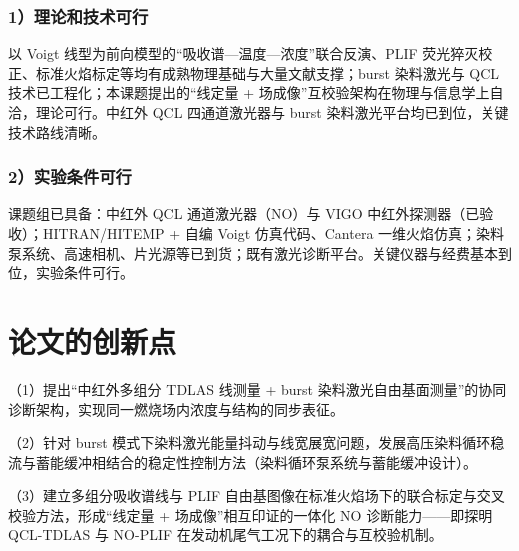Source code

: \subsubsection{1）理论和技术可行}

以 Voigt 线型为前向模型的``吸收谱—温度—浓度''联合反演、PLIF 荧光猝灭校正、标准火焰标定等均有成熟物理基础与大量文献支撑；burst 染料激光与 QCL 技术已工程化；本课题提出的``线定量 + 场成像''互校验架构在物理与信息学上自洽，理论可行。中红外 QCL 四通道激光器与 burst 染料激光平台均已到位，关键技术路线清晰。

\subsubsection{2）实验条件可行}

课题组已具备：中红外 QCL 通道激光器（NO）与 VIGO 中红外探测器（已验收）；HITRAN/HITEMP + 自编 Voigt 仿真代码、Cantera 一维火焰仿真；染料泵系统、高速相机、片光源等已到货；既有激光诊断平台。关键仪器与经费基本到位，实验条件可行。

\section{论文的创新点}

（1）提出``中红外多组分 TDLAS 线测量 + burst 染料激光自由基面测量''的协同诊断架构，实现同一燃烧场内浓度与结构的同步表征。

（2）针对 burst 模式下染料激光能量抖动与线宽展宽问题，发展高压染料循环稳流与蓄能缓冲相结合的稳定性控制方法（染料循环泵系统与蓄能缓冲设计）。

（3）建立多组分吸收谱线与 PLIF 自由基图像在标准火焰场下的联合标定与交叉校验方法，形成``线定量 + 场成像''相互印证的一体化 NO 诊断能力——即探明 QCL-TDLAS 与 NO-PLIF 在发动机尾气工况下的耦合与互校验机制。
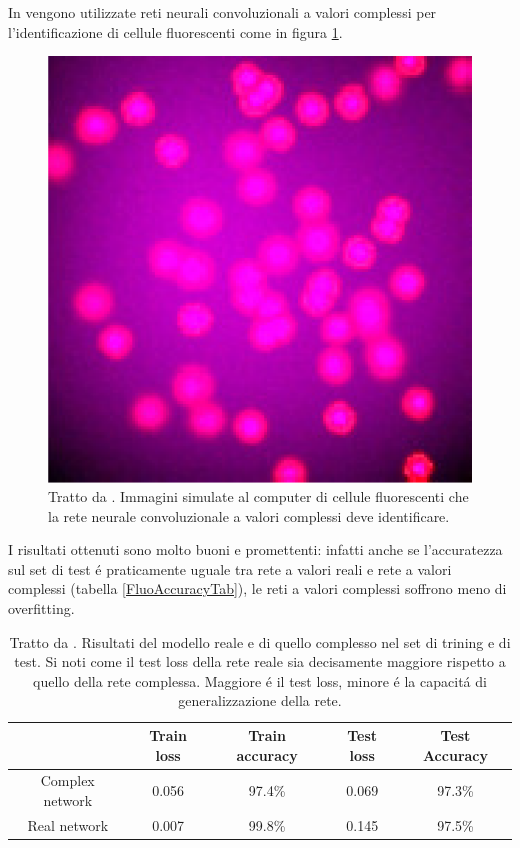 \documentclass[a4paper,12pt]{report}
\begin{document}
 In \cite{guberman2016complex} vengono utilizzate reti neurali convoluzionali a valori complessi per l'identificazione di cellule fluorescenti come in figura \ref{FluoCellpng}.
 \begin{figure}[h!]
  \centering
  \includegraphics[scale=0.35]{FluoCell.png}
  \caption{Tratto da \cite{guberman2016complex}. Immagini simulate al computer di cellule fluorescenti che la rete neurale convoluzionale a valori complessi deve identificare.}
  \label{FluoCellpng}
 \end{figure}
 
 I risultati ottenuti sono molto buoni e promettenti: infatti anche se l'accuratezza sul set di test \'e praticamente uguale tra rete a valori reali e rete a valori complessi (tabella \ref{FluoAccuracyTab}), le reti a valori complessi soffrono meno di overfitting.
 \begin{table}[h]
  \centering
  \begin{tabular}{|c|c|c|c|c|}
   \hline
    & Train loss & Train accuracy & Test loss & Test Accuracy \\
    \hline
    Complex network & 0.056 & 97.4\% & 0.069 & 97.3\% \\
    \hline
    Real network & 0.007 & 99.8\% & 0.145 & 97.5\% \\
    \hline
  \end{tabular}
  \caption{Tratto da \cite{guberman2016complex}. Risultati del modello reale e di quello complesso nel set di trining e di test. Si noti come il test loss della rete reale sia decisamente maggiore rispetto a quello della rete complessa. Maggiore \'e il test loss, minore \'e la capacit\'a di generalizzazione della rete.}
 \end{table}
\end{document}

+ + + +

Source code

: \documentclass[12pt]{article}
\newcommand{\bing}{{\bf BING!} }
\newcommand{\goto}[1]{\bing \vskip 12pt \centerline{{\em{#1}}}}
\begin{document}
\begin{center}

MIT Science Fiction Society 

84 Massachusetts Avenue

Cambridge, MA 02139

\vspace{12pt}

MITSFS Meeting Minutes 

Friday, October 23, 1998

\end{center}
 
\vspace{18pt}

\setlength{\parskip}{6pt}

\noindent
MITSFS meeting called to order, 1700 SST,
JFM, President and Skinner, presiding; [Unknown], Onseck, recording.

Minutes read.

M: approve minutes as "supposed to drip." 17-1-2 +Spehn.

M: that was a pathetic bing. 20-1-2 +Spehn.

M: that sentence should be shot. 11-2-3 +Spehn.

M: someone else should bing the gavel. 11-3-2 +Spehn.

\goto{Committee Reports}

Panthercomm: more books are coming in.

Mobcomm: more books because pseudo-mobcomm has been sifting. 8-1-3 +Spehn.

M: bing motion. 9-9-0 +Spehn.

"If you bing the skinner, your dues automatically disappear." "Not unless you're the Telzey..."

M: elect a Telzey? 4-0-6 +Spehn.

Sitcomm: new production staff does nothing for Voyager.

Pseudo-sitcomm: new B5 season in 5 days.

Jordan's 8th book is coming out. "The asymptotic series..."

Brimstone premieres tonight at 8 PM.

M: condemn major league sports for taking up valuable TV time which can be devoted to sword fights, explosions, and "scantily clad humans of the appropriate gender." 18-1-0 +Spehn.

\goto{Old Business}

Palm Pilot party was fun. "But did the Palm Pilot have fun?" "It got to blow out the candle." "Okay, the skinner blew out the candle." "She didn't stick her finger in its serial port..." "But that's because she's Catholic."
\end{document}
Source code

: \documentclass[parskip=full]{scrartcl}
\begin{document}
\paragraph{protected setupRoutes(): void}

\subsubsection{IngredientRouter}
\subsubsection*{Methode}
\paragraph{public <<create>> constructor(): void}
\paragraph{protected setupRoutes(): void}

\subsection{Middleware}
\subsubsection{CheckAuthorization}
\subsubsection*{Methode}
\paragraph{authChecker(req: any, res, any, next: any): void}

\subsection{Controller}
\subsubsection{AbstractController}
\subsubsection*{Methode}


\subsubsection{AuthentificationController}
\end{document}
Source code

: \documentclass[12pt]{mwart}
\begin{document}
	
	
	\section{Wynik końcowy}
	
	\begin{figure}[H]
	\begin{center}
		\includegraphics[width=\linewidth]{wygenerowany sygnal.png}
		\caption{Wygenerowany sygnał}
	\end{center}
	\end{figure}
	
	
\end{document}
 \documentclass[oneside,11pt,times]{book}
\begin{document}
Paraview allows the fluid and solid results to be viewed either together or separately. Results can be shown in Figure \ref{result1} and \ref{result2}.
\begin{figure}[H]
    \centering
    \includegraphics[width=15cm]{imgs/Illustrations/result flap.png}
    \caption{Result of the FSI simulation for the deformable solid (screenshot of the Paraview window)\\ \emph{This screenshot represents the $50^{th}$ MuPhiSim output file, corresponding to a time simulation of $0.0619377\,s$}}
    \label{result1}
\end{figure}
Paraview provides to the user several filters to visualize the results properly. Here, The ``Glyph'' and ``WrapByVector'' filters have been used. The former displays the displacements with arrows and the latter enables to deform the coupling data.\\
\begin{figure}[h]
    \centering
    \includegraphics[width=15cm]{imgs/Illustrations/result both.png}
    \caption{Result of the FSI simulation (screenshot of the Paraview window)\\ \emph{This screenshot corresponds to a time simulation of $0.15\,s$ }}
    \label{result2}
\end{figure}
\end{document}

+ + + +

What you have to do:
Find and copy each line of the listing above that holds the word "fluorescenti".

Result of the exercise:
 In \cite{guberman2016complex} vengono utilizzate reti neurali convoluzionali a valori complessi per l'identificazione di cellule fluorescenti come in figura \ref{FluoCellpng}.
  \caption{Tratto da \cite{guberman2016complex}. Immagini simulate al computer di cellule fluorescenti che la rete neurale convoluzionale a valori complessi deve identificare.}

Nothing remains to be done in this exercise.